Start of Data in this exercise

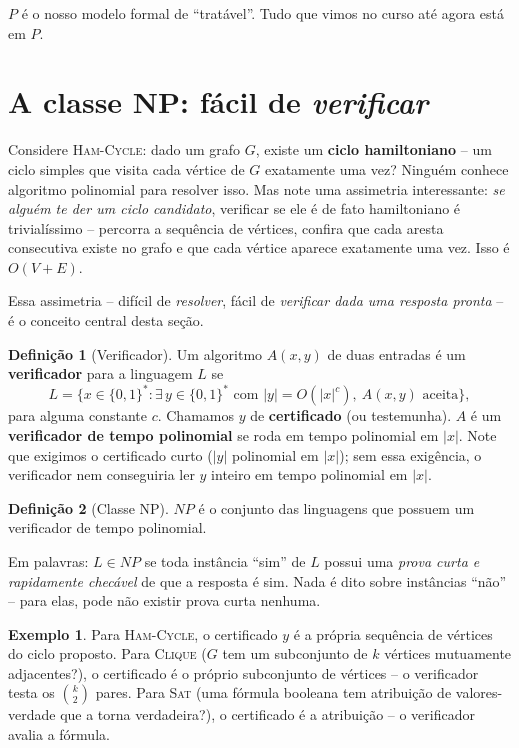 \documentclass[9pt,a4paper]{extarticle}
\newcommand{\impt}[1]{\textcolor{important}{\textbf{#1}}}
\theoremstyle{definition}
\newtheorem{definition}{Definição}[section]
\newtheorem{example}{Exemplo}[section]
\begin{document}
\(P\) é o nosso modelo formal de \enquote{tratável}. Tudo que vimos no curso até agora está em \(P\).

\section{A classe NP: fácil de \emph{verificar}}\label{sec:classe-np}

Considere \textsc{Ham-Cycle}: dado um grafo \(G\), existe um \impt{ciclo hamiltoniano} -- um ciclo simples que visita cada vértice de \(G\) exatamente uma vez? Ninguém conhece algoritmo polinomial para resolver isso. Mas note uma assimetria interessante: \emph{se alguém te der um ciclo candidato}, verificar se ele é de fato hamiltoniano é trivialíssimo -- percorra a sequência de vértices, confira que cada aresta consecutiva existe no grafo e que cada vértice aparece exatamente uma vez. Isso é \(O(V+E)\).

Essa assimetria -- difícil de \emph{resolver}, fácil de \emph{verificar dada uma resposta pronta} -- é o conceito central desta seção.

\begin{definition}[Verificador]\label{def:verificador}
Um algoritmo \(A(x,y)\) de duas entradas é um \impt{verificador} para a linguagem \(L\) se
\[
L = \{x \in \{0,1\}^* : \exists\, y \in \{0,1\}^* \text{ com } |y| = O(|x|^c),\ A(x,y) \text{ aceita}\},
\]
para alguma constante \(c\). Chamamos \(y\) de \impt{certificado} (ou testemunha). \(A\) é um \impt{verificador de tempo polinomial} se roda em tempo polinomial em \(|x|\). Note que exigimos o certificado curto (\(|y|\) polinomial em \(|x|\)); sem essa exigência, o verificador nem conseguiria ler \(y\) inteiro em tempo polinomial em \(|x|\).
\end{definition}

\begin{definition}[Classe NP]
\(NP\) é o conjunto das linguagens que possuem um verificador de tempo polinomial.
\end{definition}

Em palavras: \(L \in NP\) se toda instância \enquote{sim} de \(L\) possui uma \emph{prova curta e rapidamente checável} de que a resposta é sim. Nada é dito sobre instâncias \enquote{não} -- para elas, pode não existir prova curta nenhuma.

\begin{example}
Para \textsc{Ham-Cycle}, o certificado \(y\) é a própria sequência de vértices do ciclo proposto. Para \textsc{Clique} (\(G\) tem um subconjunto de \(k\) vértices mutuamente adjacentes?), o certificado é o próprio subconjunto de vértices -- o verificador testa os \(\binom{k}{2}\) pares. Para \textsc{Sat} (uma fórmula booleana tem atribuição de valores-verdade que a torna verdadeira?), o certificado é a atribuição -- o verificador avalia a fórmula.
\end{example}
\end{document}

End of Data in this exercise

**Work to be completed**
Wherever "section" occurs in the entries above, copy the line it sits on.

**Answer**
\newtheorem{definition}{Definição}[section]
\newtheorem{example}{Exemplo}[section]
\section{A classe NP: fácil de \emph{verificar}}\label{sec:classe-np}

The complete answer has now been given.